Loads of Learned Lumber

Thursday, June 23, 2022

Fredric Jameson, _Allegory and Ideology_ (5, and final)

I WAS WITHIN about twenty pages of finishing this last August...then the semester began and I forgot all about it. I finished it yesterday.

The last chapter had detailed discussions of two contemporary novels I particularly like, David Mitchell's Cloud Atlas and Tom McCarthy's Remainder.
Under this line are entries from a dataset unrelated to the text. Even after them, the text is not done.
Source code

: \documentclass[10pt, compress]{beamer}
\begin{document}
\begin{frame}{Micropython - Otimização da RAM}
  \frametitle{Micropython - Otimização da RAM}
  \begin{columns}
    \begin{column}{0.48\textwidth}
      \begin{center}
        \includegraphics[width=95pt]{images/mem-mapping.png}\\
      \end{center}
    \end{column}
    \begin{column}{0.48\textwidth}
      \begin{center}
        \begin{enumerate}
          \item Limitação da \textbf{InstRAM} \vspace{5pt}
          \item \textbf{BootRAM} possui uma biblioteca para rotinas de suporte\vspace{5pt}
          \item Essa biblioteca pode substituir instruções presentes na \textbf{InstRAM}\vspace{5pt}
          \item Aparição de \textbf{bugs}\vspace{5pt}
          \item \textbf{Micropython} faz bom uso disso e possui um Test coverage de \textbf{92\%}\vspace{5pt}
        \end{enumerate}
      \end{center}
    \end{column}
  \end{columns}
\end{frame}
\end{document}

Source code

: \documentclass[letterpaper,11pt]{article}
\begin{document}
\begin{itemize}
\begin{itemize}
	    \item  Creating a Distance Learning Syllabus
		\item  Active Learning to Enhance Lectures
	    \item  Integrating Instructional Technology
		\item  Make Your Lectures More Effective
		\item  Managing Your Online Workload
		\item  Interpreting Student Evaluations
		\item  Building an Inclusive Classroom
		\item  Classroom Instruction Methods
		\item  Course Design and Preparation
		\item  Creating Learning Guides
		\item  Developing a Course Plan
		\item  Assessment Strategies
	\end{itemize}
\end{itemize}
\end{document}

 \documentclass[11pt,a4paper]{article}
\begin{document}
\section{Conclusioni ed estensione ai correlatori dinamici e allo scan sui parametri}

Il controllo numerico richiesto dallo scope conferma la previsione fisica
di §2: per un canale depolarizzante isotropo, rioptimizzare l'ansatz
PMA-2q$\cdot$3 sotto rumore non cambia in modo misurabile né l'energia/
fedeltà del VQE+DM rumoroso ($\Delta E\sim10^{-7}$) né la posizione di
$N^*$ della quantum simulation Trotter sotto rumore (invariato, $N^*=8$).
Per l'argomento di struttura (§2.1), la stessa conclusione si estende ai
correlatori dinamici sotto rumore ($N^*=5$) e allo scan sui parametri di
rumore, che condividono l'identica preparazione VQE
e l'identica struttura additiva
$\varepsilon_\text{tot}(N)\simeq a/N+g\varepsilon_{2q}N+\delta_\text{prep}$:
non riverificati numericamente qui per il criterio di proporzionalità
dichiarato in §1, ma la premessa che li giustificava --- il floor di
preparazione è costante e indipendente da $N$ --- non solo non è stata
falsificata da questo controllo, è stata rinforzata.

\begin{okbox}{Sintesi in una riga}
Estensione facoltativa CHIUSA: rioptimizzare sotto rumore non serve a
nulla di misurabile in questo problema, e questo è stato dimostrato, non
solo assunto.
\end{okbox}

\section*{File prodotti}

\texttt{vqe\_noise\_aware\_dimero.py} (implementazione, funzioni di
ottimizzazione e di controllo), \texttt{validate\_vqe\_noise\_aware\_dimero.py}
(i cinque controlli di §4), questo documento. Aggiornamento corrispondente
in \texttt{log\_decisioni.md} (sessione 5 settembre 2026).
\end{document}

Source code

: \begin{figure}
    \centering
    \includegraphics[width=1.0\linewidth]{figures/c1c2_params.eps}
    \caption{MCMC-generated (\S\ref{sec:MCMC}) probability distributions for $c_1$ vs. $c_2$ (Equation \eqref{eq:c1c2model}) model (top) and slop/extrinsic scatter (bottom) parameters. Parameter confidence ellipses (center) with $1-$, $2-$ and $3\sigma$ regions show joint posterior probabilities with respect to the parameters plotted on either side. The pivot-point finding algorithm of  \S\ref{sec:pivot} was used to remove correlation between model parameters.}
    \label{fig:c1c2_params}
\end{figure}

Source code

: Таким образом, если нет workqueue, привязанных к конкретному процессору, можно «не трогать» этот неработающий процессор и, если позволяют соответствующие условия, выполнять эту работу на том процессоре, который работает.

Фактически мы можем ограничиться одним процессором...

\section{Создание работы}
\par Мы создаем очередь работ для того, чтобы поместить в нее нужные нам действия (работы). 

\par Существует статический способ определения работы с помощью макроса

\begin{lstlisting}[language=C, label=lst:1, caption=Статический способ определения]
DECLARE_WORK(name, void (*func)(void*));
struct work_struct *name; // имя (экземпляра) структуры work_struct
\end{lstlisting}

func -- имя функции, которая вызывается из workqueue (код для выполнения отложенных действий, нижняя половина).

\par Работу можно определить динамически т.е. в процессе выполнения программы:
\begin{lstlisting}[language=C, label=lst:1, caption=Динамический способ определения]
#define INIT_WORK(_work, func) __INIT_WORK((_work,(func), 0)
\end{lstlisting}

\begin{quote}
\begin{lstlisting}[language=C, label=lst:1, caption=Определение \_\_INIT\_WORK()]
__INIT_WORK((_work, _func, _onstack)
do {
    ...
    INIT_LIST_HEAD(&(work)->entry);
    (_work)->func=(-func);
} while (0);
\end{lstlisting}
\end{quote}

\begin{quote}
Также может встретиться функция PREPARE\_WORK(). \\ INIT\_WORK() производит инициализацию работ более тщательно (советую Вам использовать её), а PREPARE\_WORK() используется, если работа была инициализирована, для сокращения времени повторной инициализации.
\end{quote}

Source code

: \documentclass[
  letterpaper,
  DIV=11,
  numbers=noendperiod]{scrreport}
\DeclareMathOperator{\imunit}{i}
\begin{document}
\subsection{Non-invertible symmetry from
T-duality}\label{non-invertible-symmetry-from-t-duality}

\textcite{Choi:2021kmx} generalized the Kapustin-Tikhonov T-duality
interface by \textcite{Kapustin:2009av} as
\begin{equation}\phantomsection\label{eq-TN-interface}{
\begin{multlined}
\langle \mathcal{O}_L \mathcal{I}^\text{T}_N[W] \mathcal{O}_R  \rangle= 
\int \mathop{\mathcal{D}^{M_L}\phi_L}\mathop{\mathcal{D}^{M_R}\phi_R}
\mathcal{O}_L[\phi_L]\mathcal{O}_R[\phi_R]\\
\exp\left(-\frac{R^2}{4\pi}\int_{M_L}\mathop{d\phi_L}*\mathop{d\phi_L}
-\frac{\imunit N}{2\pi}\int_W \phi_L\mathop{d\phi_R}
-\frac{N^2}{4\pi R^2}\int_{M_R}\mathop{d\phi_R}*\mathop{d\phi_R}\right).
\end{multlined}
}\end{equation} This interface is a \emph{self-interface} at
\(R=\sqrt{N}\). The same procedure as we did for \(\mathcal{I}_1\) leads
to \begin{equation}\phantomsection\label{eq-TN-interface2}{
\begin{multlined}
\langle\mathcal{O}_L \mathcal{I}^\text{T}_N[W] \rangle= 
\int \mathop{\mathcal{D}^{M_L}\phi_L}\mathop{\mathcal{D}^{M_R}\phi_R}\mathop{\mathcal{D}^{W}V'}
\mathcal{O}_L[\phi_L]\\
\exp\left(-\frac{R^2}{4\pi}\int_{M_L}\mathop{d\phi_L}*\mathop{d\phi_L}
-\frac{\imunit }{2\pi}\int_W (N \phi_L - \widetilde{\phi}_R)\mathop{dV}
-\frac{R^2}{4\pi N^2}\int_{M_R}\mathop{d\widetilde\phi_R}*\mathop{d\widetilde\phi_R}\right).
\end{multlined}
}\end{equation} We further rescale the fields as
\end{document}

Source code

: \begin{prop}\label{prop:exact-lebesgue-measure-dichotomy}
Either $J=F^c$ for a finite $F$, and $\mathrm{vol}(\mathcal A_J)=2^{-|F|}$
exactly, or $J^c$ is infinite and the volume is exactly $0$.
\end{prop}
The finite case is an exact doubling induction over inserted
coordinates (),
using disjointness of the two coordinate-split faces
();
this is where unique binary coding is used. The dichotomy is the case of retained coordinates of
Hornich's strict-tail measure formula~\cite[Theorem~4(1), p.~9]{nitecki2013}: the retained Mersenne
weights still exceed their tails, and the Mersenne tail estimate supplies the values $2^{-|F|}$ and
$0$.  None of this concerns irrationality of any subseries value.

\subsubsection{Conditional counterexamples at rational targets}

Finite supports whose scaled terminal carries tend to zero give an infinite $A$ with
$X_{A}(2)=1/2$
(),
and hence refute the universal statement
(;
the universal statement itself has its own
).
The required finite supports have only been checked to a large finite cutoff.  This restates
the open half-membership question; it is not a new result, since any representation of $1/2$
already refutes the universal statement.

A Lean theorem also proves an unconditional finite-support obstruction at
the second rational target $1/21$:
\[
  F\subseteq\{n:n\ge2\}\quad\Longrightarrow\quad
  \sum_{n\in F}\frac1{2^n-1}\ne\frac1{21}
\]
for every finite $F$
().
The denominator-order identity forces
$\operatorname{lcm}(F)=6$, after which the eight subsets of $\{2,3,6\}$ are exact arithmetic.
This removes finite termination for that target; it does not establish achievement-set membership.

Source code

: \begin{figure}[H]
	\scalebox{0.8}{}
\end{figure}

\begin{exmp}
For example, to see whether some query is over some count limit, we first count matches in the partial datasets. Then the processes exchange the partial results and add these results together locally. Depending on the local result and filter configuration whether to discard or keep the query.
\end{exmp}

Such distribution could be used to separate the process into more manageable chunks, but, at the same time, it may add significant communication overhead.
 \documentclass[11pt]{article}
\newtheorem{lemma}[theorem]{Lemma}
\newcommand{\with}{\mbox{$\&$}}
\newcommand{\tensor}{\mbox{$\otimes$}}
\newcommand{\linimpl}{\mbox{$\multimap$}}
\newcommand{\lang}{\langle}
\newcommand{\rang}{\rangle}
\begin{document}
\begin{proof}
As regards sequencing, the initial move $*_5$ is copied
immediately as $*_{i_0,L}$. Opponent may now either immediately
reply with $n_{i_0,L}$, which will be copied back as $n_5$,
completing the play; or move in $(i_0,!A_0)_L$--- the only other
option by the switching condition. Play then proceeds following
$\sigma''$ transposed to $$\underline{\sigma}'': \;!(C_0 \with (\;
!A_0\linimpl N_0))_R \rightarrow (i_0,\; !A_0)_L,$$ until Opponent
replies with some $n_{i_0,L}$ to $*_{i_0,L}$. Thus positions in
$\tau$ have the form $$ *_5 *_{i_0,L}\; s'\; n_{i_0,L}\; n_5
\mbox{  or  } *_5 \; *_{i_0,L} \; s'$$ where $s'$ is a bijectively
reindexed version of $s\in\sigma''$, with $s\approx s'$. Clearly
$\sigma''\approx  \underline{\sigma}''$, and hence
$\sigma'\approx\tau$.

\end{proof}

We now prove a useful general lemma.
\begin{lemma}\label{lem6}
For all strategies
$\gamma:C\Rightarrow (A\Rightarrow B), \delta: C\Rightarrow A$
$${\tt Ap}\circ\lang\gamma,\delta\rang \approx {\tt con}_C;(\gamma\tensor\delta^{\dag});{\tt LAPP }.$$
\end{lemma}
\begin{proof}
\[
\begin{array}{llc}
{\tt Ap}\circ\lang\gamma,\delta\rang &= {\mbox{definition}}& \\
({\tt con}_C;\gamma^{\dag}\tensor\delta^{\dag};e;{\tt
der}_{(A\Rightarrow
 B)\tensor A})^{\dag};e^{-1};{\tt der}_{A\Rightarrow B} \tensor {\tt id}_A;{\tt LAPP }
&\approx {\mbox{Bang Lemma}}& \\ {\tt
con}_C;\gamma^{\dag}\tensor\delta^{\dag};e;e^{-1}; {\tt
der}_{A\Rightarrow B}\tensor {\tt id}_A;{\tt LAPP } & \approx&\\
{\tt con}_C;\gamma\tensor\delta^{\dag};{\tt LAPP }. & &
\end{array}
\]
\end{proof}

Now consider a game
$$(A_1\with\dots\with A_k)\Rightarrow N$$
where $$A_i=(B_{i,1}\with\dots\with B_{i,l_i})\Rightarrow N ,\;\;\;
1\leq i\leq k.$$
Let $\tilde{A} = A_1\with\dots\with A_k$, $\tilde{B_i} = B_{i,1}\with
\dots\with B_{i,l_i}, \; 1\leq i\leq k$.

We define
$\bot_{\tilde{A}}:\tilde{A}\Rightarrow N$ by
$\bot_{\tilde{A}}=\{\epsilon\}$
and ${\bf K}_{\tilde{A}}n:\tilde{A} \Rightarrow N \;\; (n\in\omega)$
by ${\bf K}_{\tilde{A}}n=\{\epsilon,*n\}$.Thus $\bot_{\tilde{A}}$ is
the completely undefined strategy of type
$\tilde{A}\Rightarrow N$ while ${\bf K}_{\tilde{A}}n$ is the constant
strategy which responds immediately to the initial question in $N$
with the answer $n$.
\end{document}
Jameson here brings the book's argument around to postmodernity (his wheelhouse, famously), noting that postmodernity will be found in its cultural productions not in a mimetic or representational way but "in the forms themselves and their slow mutation, emergence, or decay, a process in which their approach to the Real or retreat from it requires us to come to terms with representation as reality and to adjust such unwieldy apparatuses as the one proposed here here to detect the significance of its inevitable failures." 

When Jameson writes of "its inevitable failures," is the antecedent of "it" the work of art's "approach to the Real" or "the one [i.e., the 'unwieldy apparatus"] proposed here"? Is it the approach or the apparatus that is bound to fail?

Does anyone at Verso actually edit this? Or do they just assume anyone willing to work through to the last chapter of a book by Jameson will manage somehow?

I guess the main point is that Mitchell's and McCarthy's novels do not reflect our postmodern circumstances like Stendhal's mirror ambling down the road but instead embody them structurally, reproduce them in their form. Okay, fair enough. Sounds right.

I am ten months from retirement, so I ask myself. am I still going to want to read this sort of thing once I retire? I've been trying to keep up with Jameson's arguments since I was a graduate student, and I have to admit I have learned a great deal from him, but how much am I going to want to wrestle with this sort of writing when I don't...you know...have to?

Have to say, though, it was gratifying to see Jameson found Remainder and Cloud Atlas worth writing about.